# Evolution of a 50g Planted Tank



## holocron (Mar 12, 2006)

I have had my 50g tank for over a year now and its gone through some serious face lifts.

from a 'beginners luck' tank where I could grow almost everything to a tank with various algae problems that won't gross moss.. My tank has certainly seen its up and downs... here is just a little history..









it all starts Feb 8 '05









probably after a trip to the menagerie March 9th '05









March 14th '05









March 17th '05









March 29th '05









April 12th '05









April 16th '05









April 26th '05









May 16th '05









May 28th '05









July 2nd '05 - the lotus shows up, tiny little thing









August 4th '05









August 16th '05









August 31st '05









Sept 14th '05 - cleared house for a whole new aquascape. to be entered in a contest on APC.









Sept 26th '05









Oct 28th '05









Nov 11 '05









Nov 28th '05 entered in contest.

that was basically it.. my tank was pretty much empty for a couple months and now I have carried on... in another thread.

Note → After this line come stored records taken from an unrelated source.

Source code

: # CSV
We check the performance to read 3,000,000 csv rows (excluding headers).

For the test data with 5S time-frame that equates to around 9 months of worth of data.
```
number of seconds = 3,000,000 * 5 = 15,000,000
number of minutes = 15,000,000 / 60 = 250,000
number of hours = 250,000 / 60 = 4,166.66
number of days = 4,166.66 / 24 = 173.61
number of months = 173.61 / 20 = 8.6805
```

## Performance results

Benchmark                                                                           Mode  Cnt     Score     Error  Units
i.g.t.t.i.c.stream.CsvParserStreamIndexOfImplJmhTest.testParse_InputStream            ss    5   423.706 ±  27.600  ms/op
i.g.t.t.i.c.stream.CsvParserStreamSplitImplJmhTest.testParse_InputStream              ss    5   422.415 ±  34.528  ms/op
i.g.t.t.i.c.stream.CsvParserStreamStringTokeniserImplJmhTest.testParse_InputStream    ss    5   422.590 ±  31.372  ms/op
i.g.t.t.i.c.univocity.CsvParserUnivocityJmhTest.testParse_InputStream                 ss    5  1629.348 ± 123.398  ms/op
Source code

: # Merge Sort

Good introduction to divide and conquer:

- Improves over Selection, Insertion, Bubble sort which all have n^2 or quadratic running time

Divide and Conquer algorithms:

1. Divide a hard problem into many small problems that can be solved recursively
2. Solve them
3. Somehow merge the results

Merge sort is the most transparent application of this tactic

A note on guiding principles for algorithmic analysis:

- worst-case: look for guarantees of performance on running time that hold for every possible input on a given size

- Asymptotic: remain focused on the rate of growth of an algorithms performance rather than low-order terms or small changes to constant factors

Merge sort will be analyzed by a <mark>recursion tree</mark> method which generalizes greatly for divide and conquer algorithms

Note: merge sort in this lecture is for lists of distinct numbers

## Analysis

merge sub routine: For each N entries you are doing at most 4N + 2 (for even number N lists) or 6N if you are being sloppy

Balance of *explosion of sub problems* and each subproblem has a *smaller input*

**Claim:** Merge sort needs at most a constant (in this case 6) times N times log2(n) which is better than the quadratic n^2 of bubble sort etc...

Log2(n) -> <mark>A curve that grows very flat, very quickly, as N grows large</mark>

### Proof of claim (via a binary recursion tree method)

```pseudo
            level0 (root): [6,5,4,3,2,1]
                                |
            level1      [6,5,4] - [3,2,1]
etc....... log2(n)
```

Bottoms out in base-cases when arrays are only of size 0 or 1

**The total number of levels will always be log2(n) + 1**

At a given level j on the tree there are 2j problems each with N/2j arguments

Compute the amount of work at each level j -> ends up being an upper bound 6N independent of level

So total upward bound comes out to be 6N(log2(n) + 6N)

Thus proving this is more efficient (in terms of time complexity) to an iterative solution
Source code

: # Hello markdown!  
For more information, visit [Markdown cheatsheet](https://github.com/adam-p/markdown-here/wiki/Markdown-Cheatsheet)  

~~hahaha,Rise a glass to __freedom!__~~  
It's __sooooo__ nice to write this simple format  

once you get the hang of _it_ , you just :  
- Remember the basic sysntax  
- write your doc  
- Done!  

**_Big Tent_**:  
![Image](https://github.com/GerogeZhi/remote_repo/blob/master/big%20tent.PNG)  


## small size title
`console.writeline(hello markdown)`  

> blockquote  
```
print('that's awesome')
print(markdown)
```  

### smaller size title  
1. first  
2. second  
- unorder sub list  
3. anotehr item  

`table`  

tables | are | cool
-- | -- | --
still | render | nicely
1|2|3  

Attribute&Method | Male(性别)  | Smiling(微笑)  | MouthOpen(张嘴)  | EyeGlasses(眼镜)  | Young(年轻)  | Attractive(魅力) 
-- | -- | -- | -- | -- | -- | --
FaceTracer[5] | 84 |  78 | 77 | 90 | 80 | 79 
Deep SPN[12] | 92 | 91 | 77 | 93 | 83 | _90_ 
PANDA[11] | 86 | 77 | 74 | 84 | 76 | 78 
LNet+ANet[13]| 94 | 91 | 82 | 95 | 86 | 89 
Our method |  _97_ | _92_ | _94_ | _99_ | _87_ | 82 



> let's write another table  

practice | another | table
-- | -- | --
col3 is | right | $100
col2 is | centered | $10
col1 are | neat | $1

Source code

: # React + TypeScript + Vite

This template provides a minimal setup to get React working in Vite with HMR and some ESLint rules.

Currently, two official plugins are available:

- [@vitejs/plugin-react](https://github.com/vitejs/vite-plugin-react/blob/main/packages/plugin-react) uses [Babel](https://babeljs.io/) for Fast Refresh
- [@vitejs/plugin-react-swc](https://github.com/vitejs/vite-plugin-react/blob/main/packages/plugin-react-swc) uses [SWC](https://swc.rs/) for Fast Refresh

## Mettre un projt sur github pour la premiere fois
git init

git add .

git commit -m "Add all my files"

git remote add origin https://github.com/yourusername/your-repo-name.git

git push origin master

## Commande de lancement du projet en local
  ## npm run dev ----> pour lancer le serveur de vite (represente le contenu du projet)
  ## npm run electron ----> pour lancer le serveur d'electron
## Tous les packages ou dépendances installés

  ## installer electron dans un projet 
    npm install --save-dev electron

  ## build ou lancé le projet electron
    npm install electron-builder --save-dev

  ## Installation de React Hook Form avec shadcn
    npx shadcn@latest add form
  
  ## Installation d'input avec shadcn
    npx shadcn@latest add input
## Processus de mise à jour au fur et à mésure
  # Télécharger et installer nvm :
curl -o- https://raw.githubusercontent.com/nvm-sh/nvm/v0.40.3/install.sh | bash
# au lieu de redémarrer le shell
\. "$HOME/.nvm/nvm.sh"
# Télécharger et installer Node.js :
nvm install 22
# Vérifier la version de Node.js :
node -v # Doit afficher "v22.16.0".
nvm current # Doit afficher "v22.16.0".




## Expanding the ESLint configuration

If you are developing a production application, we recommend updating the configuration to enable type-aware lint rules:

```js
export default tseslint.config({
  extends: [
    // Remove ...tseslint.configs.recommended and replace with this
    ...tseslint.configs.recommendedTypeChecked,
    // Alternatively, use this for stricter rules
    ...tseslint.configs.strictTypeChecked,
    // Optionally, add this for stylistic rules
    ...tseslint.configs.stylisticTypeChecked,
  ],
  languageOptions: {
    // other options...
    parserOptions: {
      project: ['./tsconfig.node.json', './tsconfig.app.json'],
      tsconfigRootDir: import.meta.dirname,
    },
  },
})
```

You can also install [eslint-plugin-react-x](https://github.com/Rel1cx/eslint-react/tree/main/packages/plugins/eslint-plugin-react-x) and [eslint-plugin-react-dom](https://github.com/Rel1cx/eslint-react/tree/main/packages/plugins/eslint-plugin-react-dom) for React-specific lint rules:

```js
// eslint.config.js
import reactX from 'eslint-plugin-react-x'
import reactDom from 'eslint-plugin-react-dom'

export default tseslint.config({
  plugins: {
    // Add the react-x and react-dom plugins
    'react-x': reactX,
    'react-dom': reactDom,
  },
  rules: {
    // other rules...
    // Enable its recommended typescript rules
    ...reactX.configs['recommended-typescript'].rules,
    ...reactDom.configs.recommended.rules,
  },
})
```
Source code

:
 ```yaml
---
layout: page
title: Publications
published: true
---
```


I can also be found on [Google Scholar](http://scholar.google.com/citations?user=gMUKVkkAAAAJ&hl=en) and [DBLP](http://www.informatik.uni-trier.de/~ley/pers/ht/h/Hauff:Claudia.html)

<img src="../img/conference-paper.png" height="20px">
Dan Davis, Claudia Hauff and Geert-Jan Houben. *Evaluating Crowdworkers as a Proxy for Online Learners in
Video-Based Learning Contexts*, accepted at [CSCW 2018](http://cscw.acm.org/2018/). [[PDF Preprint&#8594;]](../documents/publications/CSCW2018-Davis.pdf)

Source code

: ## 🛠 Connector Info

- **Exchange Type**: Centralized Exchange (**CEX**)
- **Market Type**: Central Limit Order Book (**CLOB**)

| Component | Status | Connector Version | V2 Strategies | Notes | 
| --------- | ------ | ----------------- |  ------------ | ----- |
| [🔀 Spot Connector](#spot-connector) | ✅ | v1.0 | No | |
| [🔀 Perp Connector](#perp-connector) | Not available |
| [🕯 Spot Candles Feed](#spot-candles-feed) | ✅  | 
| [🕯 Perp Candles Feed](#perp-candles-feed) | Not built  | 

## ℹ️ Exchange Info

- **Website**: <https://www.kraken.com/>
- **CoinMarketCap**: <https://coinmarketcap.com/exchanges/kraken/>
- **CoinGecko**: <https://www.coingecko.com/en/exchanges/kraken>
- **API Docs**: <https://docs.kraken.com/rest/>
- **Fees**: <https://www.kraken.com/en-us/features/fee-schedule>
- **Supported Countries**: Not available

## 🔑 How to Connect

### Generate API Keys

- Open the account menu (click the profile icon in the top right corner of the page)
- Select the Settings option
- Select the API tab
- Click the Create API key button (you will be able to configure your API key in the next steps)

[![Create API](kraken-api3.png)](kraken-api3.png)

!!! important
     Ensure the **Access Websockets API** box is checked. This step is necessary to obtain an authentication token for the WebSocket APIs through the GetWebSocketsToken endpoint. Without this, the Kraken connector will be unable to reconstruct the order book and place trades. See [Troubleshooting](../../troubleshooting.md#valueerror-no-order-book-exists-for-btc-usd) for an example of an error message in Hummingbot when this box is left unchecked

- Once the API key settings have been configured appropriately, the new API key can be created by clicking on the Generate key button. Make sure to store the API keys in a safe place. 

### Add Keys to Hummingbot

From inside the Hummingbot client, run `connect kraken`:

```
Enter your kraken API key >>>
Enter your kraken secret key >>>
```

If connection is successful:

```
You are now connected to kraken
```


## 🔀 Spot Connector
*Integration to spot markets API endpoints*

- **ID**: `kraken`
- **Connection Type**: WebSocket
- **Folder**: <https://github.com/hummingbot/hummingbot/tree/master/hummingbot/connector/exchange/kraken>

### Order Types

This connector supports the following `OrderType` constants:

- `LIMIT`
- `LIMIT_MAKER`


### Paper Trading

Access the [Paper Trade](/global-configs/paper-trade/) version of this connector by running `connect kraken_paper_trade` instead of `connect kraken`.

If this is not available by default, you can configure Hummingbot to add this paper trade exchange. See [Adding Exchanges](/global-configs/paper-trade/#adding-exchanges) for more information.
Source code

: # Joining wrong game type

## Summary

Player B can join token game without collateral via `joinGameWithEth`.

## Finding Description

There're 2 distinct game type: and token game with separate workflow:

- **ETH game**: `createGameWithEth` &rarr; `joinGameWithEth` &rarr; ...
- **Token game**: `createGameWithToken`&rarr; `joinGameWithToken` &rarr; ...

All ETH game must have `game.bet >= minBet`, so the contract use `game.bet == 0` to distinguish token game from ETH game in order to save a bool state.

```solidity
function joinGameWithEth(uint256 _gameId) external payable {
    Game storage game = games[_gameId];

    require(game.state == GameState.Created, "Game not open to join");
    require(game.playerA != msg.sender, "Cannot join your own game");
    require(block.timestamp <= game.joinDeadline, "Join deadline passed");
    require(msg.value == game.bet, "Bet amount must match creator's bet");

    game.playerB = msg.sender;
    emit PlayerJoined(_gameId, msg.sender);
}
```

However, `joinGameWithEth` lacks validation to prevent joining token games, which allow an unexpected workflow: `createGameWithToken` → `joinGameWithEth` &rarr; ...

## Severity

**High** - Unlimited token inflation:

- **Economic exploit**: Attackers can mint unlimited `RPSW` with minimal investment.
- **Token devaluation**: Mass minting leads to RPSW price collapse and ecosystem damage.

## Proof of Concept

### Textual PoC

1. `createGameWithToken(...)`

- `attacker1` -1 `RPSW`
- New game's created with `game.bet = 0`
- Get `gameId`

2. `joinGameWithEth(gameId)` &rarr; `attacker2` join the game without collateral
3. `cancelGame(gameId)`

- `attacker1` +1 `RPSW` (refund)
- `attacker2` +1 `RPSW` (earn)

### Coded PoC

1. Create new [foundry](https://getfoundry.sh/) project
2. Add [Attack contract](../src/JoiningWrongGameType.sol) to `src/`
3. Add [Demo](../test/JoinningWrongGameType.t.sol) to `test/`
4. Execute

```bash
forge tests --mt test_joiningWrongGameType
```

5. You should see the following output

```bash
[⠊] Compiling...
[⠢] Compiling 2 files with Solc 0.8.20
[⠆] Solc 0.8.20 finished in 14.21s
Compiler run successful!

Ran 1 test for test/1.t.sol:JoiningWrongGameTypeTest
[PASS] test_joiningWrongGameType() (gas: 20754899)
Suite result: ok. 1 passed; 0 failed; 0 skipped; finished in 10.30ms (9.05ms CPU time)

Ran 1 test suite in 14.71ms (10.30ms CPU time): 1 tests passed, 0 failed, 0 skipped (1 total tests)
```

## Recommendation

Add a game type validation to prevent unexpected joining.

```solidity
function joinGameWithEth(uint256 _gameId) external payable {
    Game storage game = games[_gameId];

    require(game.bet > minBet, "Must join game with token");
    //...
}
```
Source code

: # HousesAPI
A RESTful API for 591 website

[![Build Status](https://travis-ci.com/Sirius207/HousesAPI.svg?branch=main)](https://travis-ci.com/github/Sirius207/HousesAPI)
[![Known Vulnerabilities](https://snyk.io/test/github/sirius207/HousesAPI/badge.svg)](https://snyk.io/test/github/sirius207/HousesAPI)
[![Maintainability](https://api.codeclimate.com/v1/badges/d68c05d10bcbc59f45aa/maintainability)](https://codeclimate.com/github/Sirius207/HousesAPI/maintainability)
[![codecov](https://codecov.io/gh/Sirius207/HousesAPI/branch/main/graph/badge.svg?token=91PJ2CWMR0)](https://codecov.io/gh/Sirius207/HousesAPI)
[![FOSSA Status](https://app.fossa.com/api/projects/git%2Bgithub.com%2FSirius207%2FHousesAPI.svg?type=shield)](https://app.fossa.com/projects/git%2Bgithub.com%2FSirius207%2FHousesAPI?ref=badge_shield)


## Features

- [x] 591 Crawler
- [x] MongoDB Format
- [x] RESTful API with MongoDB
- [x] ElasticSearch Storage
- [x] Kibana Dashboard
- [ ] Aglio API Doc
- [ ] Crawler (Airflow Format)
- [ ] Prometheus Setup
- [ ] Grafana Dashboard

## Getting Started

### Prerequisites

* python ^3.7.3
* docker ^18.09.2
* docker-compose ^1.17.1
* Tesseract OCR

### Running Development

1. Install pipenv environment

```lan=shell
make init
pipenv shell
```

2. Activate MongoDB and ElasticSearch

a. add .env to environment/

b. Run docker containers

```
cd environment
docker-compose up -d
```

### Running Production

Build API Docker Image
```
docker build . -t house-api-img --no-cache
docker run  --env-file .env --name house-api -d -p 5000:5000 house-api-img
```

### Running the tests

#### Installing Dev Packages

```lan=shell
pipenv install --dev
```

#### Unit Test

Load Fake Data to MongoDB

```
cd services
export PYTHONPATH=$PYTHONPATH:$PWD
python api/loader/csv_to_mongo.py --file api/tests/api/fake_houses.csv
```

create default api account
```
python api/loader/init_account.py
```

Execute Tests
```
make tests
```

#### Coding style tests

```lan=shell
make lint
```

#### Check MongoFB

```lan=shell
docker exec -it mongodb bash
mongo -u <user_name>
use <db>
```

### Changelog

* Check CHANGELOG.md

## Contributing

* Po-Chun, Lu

I take to many tank pictures.


----------



## ranmasatome (Mar 14, 2006)

glad to see how its come on ...


----------



## Ciddian (Mar 15, 2006)

I remeber when you got that tank! and how happy you where when your gf upgraded your lighting.......

Aaahhh memories!
Its really cool to see all the changes!


----------



## ranmasatome (Mar 14, 2006)

on a side note.. did you up the number of images allowed in a single post?


----------



## holocron (Mar 12, 2006)

haha you remember well Ciddian! 

I always love these posts.. seeing the transistions etc.

(btw ran, I did, 20 per post now)


----------



## chompy (Mar 24, 2006)

Man you really change that tank alot, instead of throwing all those plants out you should just start anouther tank. The tank keeps looking better every pic though. Keep it up.


----------



## holocron (Mar 12, 2006)

yeah, it's partially an illness.

in the past I sold most of hte plants online. I generally never just toss plants unless they are covered in algae.


----------



## Suzanne (Mar 11, 2006)

what a fabulous odyssey, thanks for sharing


----------



## meow_mix450 (Mar 22, 2006)

Evolution is a great thing isnt it lol I love it

Meow


----------



## holocron (Mar 12, 2006)

I personally just like seeing how things adapt/grow etc. I also like taking pictures of the tank (as you might tell). Figured others might like it too! 

thanks for the comments!


----------